### Available data
Start of Block
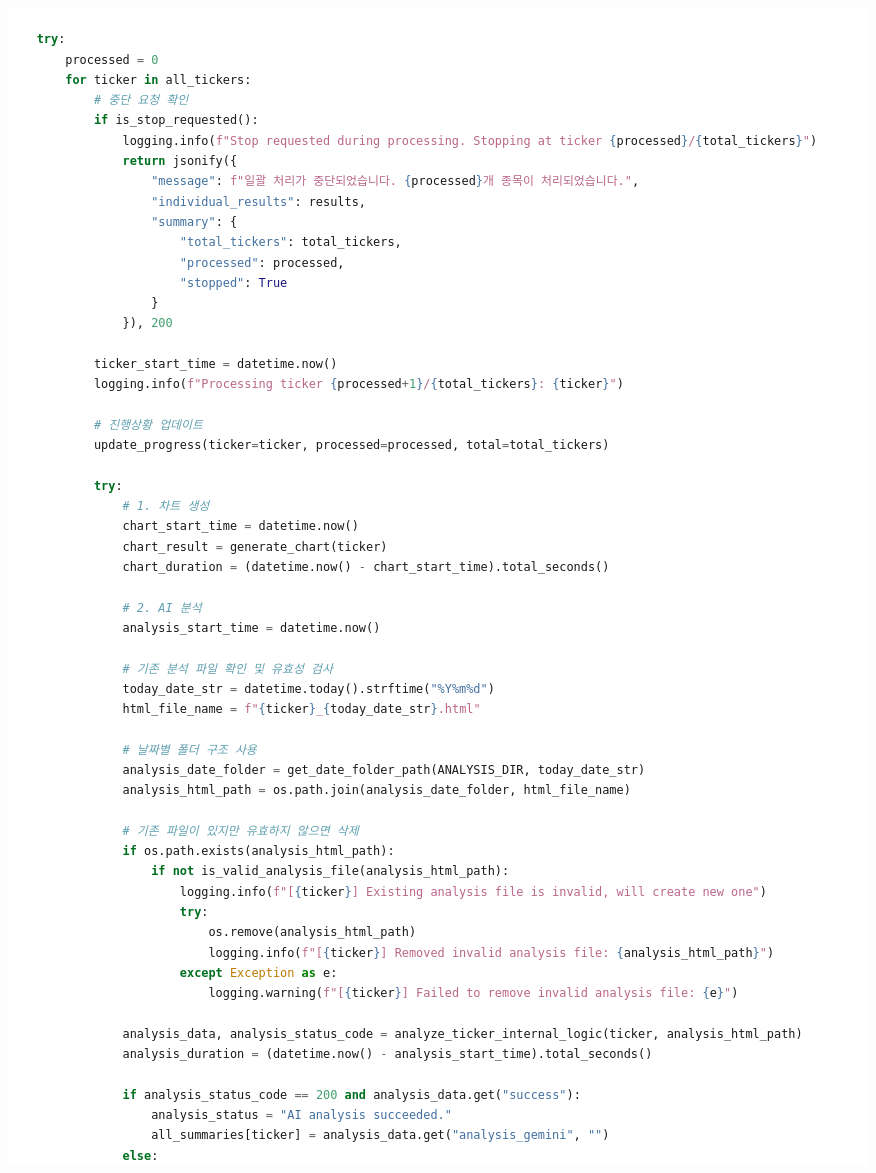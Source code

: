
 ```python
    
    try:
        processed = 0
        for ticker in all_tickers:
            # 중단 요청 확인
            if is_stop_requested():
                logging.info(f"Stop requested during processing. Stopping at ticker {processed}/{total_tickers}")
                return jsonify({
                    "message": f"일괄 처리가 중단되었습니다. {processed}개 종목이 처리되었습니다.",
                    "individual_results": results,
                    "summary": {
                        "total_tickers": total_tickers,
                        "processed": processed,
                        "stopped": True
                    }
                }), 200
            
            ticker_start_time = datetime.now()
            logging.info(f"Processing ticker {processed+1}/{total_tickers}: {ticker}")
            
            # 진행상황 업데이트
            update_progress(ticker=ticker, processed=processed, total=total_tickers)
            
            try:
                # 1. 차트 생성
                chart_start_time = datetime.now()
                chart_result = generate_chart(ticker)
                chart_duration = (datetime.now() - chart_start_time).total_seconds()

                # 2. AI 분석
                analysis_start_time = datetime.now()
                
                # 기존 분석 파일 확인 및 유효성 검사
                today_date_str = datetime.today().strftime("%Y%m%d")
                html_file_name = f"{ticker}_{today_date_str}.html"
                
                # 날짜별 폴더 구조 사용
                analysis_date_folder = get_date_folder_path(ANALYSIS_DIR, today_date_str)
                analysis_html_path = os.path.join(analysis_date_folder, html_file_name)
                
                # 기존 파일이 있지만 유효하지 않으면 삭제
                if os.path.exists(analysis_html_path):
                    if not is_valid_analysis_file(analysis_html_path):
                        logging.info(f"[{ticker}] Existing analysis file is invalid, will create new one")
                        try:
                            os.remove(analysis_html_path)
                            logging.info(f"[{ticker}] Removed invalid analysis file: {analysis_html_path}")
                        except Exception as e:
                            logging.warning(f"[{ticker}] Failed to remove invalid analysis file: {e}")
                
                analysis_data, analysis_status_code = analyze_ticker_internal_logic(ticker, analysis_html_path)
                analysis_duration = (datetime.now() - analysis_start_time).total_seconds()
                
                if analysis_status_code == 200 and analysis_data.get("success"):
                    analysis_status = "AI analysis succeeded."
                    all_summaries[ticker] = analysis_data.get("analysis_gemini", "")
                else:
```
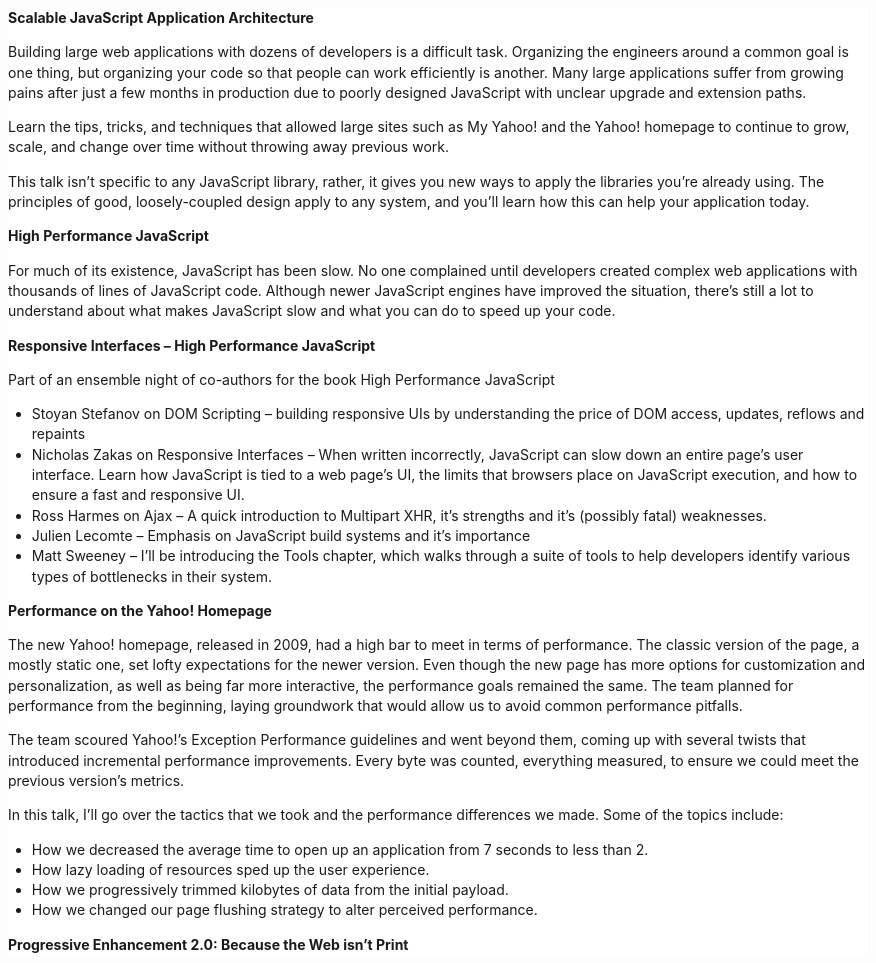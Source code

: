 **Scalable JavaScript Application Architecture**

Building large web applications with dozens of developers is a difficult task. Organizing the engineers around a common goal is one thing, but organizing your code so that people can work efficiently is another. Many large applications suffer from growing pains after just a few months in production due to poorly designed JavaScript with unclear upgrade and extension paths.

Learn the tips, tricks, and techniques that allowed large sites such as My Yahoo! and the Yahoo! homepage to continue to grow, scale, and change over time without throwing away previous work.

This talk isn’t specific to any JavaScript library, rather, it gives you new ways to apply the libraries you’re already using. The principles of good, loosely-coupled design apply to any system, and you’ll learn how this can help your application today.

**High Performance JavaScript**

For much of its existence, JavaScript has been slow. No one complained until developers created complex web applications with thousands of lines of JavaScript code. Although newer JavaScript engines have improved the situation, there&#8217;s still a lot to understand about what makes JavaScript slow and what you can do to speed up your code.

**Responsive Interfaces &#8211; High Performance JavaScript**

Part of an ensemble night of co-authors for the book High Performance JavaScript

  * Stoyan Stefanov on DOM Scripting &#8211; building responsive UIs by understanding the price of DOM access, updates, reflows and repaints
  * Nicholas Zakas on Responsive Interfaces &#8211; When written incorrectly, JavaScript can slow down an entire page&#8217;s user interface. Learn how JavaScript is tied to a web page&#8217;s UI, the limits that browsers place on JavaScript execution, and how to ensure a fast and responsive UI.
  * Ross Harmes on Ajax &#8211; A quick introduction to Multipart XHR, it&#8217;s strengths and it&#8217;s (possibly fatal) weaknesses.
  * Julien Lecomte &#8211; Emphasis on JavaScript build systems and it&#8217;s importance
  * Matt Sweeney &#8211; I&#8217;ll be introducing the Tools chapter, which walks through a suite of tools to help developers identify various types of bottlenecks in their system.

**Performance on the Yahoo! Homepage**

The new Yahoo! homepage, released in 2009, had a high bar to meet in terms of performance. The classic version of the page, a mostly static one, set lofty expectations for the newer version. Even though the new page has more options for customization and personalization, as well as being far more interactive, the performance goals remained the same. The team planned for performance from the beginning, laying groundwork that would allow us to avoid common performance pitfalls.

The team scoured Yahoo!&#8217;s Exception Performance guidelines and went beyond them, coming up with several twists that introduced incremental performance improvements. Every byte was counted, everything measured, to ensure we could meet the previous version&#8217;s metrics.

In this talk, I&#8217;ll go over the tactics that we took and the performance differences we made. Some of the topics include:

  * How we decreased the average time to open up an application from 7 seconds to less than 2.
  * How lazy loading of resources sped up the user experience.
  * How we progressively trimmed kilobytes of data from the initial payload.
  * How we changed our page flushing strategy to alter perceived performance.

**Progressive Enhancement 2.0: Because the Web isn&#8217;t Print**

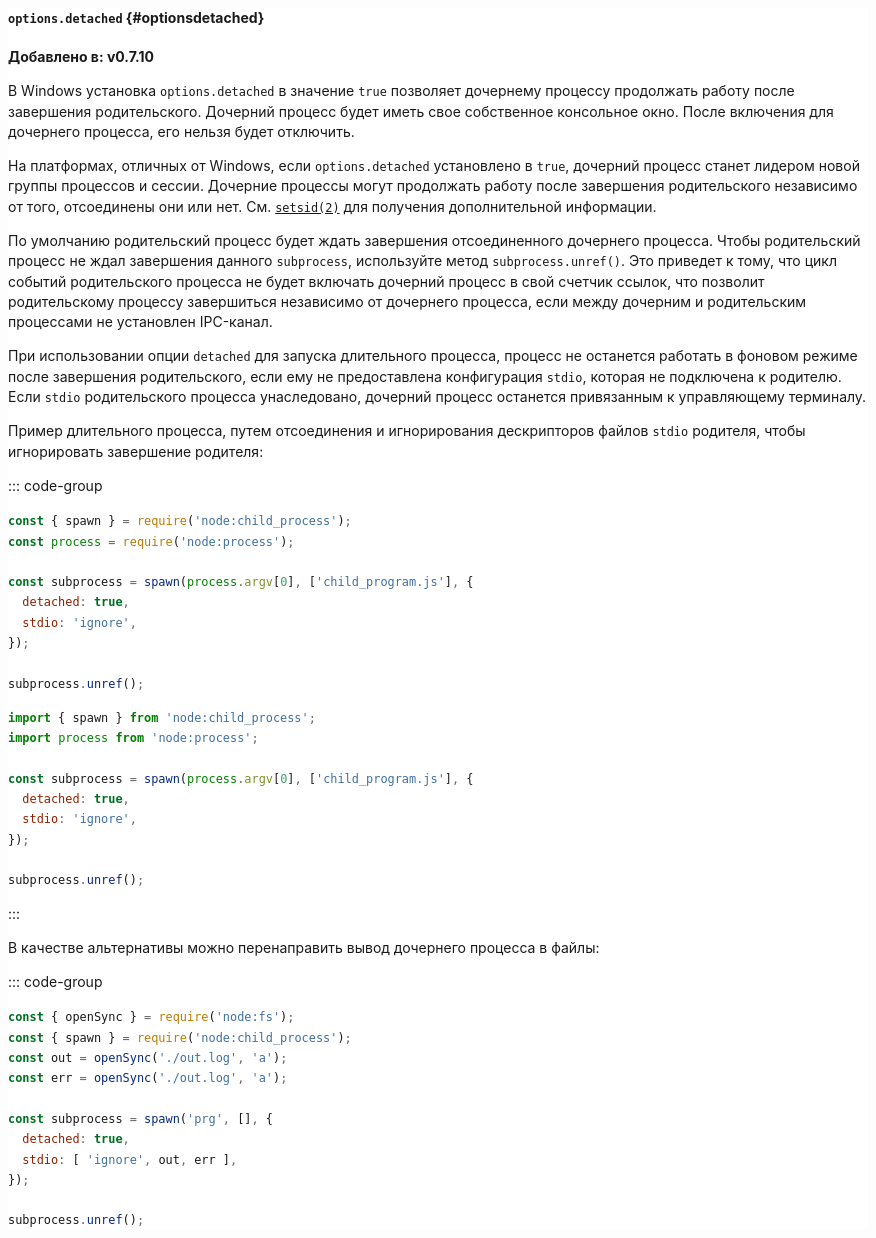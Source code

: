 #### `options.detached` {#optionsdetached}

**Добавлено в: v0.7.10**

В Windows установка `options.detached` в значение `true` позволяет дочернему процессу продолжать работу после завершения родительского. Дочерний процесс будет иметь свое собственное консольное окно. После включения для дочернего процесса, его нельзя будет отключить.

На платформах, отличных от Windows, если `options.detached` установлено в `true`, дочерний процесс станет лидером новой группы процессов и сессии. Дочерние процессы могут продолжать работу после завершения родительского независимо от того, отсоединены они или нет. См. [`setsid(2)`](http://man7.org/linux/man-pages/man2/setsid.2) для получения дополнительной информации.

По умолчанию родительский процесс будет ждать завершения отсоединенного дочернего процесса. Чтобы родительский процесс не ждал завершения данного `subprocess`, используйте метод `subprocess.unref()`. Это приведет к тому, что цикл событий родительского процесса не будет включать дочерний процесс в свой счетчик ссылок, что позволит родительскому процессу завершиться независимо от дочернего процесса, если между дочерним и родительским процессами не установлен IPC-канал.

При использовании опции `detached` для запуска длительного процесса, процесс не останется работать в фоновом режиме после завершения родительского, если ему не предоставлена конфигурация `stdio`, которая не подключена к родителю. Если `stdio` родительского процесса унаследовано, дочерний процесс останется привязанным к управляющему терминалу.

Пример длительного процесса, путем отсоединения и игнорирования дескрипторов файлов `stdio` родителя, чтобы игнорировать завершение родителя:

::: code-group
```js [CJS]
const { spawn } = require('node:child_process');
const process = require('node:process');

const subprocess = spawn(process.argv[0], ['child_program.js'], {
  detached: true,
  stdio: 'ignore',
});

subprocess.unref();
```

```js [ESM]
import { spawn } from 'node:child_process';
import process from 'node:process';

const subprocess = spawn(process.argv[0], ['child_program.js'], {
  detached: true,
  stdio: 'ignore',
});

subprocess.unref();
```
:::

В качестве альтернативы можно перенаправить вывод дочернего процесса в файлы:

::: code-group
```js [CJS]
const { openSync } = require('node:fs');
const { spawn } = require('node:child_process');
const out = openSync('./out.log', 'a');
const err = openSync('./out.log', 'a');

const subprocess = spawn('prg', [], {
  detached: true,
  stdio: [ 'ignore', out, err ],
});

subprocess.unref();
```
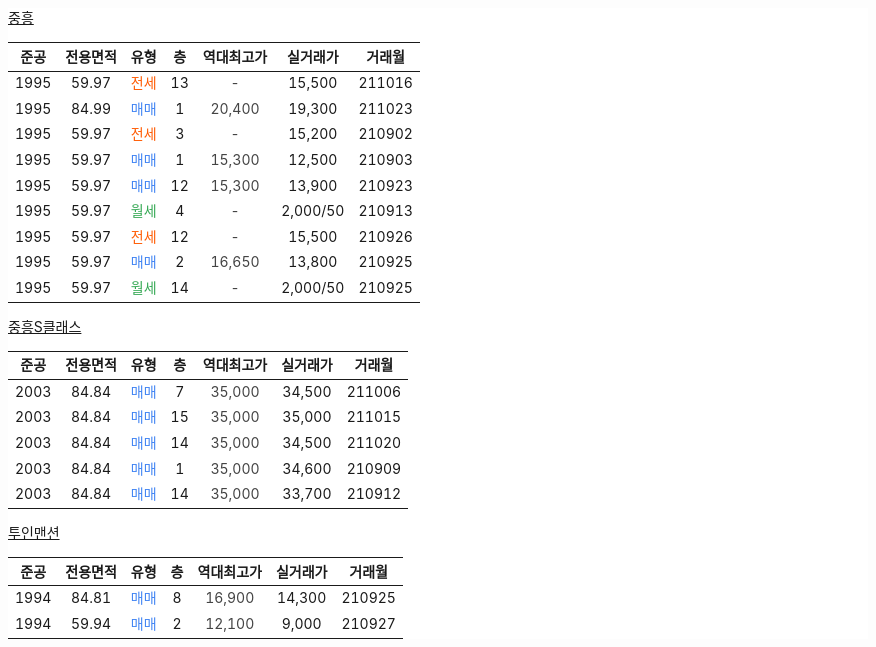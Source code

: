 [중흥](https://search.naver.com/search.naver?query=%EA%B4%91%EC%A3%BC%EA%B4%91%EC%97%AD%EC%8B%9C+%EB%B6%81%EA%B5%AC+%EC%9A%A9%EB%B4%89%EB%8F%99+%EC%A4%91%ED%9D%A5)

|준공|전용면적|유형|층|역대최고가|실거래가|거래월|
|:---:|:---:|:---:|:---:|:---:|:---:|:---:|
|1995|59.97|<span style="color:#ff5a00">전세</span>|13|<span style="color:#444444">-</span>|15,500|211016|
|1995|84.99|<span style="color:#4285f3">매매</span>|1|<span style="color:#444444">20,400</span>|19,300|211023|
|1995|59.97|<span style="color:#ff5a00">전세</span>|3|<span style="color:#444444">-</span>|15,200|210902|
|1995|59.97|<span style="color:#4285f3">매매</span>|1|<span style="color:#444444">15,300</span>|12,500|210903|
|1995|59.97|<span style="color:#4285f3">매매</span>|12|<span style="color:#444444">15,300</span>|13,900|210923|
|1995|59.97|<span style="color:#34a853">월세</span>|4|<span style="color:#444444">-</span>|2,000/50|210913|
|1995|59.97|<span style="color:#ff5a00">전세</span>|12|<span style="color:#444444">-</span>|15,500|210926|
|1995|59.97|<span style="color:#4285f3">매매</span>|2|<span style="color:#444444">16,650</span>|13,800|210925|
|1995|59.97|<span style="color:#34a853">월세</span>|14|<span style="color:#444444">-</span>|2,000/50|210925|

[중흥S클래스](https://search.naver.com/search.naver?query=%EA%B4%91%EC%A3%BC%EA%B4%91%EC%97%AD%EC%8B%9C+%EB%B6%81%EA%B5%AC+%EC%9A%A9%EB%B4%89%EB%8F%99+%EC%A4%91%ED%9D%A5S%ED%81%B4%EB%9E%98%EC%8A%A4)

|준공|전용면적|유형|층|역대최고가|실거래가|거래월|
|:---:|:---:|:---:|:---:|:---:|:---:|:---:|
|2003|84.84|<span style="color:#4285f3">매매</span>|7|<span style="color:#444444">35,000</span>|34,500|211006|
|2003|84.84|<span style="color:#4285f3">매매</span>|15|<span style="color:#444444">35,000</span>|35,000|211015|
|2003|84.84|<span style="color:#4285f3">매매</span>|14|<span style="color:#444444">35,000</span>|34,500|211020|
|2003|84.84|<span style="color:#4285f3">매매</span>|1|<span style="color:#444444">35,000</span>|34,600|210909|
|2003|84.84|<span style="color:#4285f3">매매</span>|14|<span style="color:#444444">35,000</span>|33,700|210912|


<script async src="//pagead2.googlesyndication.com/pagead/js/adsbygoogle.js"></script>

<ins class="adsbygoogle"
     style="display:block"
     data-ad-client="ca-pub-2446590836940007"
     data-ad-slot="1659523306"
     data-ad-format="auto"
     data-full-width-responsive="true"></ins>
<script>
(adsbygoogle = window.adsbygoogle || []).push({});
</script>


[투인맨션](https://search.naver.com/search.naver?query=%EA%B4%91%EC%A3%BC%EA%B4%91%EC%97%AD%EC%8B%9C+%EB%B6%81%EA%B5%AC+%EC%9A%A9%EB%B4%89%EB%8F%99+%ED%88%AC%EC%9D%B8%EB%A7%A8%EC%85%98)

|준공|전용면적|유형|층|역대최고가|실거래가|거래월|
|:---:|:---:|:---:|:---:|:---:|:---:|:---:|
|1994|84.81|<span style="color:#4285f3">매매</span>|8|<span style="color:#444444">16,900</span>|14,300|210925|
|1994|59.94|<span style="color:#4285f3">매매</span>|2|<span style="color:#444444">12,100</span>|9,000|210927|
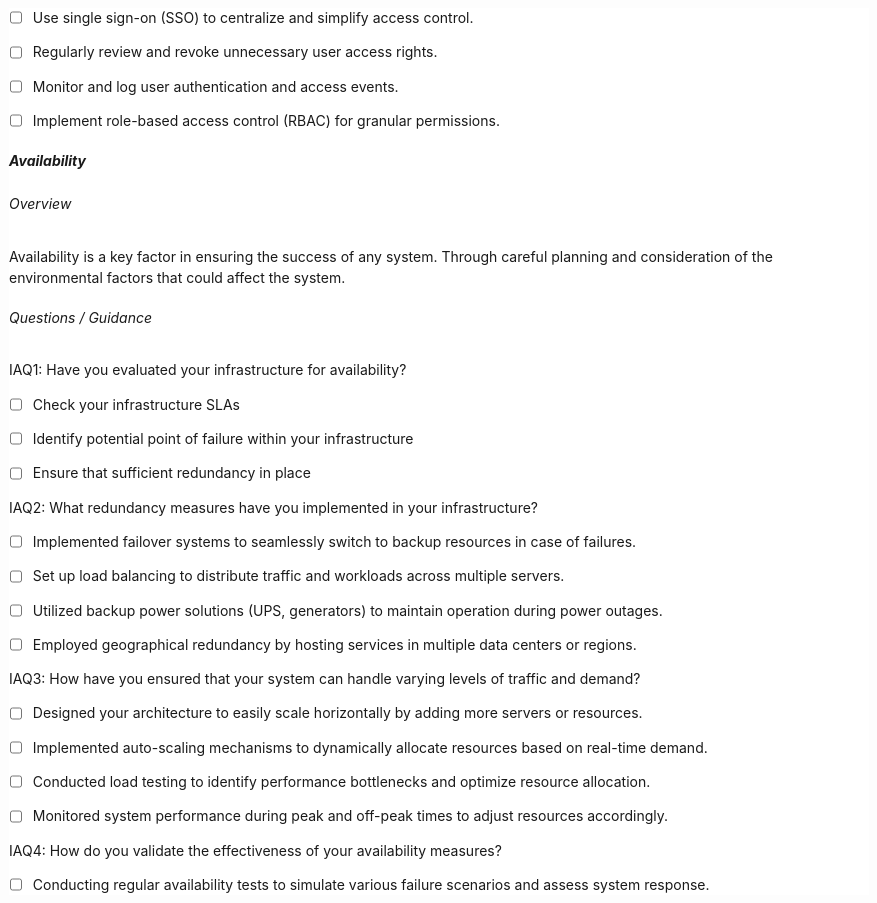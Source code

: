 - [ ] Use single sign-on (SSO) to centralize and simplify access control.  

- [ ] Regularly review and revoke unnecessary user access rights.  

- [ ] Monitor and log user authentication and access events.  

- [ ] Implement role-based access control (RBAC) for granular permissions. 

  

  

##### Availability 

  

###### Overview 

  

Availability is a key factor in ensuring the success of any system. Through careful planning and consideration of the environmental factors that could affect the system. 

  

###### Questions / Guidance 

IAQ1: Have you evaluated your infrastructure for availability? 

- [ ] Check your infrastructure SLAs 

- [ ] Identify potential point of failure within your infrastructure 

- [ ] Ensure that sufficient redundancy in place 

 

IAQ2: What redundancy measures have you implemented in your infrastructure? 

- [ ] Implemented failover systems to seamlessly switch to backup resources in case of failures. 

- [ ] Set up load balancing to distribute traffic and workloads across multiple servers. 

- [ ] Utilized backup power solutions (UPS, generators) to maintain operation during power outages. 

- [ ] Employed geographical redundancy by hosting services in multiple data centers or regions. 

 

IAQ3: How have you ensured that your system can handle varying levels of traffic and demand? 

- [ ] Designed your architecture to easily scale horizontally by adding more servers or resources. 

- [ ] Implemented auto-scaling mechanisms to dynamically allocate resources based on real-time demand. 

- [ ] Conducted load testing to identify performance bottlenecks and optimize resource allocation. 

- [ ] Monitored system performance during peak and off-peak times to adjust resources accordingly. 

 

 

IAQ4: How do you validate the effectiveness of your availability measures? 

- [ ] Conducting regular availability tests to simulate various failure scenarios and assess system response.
End of Block
### Activity
Among the records, find every line with the word "adsbygoogle" and copy it.

### Task solution
<script async src="//pagead2.googlesyndication.com/pagead/js/adsbygoogle.js"></script>
<ins class="adsbygoogle"
(adsbygoogle = window.adsbygoogle || []).push({});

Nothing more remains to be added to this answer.